The 'fundamentals' of notifying the spamvertiser provider are based on
the concept that a whitehat provider doesn't want the client to be
spamming;  and when you report to the provider of the spamvertiser, the
provider will shut down the website.  Then, ostensibly the dejected
spammer will give up spamming forever and go away.

> Its simple
>>> Get spam.
>>> Go to website in spam
>>>       To see if it exists
>>>           Do a traceroute to the site to see who hosts it
>>>               Report the site to the host

This is a description of a rather foolish way to go about finding who
the provider for the website is, because you can make that determination
without actually opening the spam and letting it exercise your browser
to take you to the site.  You can determine the link in the spam without
opening it, you can use some tool such as SamSpade's GET function or web
based similars so that you determine the true location of the spamsite
if it has been redirected from the 'original' as in appears in the raw
unopened spam.

Spamcop does the 'straightforward' ones for you, but it doesn't
determine anything but the simplest of redirectors in which the
redirection is built into the original link, such as a yahoo redirector.

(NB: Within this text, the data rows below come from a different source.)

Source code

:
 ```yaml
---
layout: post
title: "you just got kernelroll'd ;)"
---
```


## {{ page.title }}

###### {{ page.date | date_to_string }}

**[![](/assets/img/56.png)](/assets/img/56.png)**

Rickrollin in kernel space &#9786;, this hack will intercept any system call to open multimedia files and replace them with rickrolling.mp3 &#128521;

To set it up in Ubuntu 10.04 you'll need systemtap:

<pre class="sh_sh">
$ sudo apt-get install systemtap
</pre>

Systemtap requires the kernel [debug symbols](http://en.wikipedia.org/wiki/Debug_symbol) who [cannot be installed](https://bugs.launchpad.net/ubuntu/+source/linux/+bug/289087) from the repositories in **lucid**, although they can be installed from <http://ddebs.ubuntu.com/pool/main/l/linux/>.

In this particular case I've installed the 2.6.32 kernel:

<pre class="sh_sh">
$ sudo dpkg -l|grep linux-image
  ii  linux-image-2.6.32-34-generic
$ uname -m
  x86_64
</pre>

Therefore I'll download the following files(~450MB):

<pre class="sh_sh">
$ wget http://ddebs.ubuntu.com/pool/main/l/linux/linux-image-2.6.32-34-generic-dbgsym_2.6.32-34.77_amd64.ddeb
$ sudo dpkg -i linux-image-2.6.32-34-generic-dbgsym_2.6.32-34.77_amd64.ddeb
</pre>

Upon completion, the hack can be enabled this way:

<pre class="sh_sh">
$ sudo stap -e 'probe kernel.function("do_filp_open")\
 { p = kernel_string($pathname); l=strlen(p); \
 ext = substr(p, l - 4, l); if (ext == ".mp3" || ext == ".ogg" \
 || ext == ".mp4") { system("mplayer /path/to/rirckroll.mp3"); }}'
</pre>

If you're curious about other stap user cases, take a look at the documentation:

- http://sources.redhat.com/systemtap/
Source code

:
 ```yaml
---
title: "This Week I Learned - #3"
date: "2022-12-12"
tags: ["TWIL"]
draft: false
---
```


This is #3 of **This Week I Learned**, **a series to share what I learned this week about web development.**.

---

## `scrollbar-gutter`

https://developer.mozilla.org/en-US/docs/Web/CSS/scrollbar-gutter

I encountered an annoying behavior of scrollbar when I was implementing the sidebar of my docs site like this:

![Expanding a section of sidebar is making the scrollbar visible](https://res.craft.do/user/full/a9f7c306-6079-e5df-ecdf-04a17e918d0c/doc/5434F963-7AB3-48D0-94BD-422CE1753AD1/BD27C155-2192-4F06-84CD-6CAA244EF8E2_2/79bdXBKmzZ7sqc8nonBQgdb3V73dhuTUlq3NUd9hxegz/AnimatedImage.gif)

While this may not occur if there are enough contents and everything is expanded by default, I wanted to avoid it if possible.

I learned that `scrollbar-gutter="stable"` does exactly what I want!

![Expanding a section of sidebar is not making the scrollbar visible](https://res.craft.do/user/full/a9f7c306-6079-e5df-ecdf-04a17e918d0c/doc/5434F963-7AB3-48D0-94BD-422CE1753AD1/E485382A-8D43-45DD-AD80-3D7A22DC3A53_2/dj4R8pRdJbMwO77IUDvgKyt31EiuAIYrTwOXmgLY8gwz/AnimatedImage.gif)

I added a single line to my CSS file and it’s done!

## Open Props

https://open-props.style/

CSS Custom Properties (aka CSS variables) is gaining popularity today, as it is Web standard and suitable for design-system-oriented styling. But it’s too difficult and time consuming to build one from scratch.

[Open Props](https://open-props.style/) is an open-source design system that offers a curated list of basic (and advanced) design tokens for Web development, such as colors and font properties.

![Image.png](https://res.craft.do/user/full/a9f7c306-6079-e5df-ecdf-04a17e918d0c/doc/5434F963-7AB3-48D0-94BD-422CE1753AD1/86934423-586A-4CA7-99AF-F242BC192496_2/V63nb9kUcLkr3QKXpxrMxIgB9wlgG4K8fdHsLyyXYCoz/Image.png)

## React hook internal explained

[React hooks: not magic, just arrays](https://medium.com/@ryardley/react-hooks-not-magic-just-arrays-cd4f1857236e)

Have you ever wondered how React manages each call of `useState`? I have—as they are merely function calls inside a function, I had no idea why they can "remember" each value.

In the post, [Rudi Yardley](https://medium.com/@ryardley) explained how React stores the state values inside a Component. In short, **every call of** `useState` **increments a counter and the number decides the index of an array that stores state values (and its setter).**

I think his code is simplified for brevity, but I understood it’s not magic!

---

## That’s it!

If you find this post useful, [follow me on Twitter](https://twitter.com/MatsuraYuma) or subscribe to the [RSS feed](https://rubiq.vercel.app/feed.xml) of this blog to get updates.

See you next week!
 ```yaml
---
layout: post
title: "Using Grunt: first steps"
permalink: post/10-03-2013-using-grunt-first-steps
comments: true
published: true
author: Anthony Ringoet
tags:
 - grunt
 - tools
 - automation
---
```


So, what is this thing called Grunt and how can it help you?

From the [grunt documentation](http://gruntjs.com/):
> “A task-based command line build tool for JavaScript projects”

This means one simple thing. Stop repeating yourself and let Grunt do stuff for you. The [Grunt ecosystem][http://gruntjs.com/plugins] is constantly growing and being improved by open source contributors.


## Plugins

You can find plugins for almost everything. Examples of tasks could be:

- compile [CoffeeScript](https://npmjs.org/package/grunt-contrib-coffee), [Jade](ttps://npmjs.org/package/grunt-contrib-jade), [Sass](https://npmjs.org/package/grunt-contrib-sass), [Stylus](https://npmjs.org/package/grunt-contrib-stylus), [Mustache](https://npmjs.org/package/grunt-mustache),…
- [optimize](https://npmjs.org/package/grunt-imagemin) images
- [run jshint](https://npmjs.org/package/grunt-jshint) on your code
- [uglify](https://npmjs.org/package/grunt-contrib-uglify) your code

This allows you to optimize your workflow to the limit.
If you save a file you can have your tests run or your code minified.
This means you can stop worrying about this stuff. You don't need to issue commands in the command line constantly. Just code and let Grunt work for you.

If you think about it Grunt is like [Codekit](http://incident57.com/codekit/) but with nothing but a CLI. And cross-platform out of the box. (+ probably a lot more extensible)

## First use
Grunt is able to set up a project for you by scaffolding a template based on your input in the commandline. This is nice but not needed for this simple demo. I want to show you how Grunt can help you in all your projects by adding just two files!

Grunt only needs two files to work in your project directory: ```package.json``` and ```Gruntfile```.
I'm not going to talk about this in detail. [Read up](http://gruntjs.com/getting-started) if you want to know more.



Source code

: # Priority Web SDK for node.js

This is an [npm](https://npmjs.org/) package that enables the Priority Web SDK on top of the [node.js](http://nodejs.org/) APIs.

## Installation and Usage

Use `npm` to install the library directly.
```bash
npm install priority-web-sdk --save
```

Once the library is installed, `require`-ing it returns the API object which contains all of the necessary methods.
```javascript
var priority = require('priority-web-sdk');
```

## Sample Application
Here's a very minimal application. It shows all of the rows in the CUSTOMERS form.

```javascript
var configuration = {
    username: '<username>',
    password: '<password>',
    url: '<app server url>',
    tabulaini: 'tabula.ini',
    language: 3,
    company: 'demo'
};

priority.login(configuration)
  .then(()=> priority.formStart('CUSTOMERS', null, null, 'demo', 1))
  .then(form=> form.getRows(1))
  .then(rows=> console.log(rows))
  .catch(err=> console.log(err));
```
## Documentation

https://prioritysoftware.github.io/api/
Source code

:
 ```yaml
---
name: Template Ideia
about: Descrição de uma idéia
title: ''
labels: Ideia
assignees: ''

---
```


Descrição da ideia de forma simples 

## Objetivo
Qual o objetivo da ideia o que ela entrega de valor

But, the overall point remains --  'report the site to the host'.

>>> do the same for any website in the spam that provides images (may
>>> not be the same host)
>>> and the same for any 'sign off' website in the spam (again, may not
>>> be the same host)

Theoretically images may be hosted on another site.  Spamcop's reporting
doesn't report to the providers of images.  Theoretically the remove may
be hosted at another site.  The business about notifying for a remove is
a subject which I personally consider of some controversy.  We will
temporarily skip past the controversy and say that spamcop's reporting
does routinely report to the provider of a remove site.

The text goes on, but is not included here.